When corn planting and early crop development are slowed by rainfall and less-than-perfect conditions, corn diseases should be a key target for crop scouting as the growing season unfolds. This will allow producers to not only react to those diseases, but also help them know what types of crop conditions they may encounter at harvest as a result of any in-season disease pressures.
Disease pressures are a major concern for a lot of corn farmers. A survey of more than 450 corn farmers conducted by Dragotec USA reveals diseases and the yield loss they can create are among the top four yield-reducing variables in their fields, with 42.1% saying it’s the most important factor in limiting yield.
Gauging the potential yield loss you’ll face at harvest depends most on the part of the corn plant each disease attacks. Foliar diseases and those that primarily hit corn stalks have similar effects on late-season development as harvest nears, with stalk and ear lodging leaving plants most susceptible to yield loss. And, diseases don’t hit the corn crop in a vacuum; the presence of other adverse conditions can magnify the potential damage of common diseases like gray leaf spot.
“A lot of times, you will see disease pressures show up when you have wet conditions. Diseases can move rapidly in the soil profile and infect germinating seedlings or splash up on a growing plant,” says Fenton, Iowa, farmer and Dragotec USA president Dennis Bollig. “Different parts of a field will be affected differently. Often times, a disease doesn’t kill the plant, but it definitely affects the size and shape of that plant later in life.”
Here are a few key diseases to watch that can lead to yield loss both at different times during the growing season and at harvest.
42.1% OF FARMERS say disease pressure is the greatest factory impacting corn yield in their fields.
Gray leaf spot is considered by many to be the greatest disease threat to corn in the world, and susceptibility is widespread across most all corn hybrids. The fungal disease causes lesions that lead to yellowing leaf tissue and reduced photosynthetic activity, causing shortened yield potential through smaller ears with fewer kernels. When scouting, look for small, irregularly shaped, yellowish lesions between veins in corn leaves. Extended periods of high humidity (above 90 percent) from rainfall, dew or irrigation in combination with moderate temperatures help promote gray leaf spot infections, according to University of Nebraska plant pathologist Tamra Jackson-Ziems.
If you plant continuous corn, were delayed in planting this spring or use minimum tillage systems, you may be at higher risk for gray leaf spot. Applying a fungicide when the disease is at or beyond the threshold for economic damage is key to effectively managing the disease. And, managing crop residue, like through the chopping option in the Drago Series II and GT corn heads, can help residue break down quicker, trimming the chances of gray leaf spot spores overwintering and causing early-season outbreaks.
Common and southern rust, also fungal diseases, can come on quickly if the conditions are right, typically when leaves are exposed to surface moisture for more than a few hours at a time. Both are characterized by rust-colored pustules on leaves, both on top and the underside. The later in the season rust shows up, the darker the pustules appear. Also look for yellowish “halos” around the darker-colored pustules.
Scouting for rust is best done after conditions conducive to the disease’s development have been present, paying close attention to the economic threshold for treatment. Applying a fungicide should happen when weather conditions are expected to continue to be favorable for rust’s development, namely high temperatures and humidity levels.
Though Goss’s wilt and leaf blight also causes yellowish lesions on corn leaves, they’re a distinctly different shade than common or southern rust, and they develop into streaks that resemble water soaking or “freckles” on infected leaves. The bacterial disease first infects leaf tissue, but can cause stalk rot and plant mortality if left untreated.

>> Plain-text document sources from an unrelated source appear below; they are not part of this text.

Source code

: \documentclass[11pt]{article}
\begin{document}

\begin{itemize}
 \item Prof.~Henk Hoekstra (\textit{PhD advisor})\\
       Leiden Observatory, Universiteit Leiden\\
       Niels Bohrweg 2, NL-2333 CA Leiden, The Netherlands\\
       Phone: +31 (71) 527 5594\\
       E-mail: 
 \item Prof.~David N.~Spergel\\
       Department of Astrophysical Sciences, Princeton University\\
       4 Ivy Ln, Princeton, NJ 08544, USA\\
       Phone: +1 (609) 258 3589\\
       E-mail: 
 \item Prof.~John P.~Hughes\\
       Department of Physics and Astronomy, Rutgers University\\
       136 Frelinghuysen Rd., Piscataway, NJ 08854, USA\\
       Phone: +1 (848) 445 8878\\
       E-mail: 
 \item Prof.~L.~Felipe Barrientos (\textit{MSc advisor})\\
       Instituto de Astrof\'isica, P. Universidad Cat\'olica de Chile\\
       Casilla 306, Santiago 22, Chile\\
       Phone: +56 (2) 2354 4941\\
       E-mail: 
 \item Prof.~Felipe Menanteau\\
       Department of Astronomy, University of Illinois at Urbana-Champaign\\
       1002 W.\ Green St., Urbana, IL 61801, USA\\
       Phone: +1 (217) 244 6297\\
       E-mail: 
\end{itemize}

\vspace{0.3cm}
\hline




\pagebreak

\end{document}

Symptoms can be mistaken for leaf scorch and other drought damage.
Moisture and temperatures below 80 degrees are key to Goss’s wilt development, especially in fields with heavy residue, either on or below the surface. Since it’s a bacterial disease, fungicides are not effective, leaving residue management and aggressive crop rotations key long-term strategies to keep it at bay, according to Jackson-Ziems.
Diseases like gray leaf spot and Goss’s wilt thrive in conditions when a lot of crop residue remains from previous years. That makes it important to handle residue the right way, as you can with the variable residue-sizing options in the Drago Series II and GT corn head chopping options. In addition to managing field conditions like residue, specific attention to the variability that fungicide treatments and the conditions under which they’re applied is key to minimizing the potential for yield loss up to and through harvest.
“Different variables in soils create different environments for pathogens living in corn. Whether fungicide treatments target diseases in root systems, stalks or ears, they can sometimes contribute to variability that leads to yield loss at harvest,” Bollig says. “Drainage, wind, soil type and overall moisture are major disease variables for plant and disease development that can cause lodging and variable plant sizes at harvest. It’s important to scout regularly during the season and have the right harvest equipment to account for the variability diseases — and their treatments — they can create.”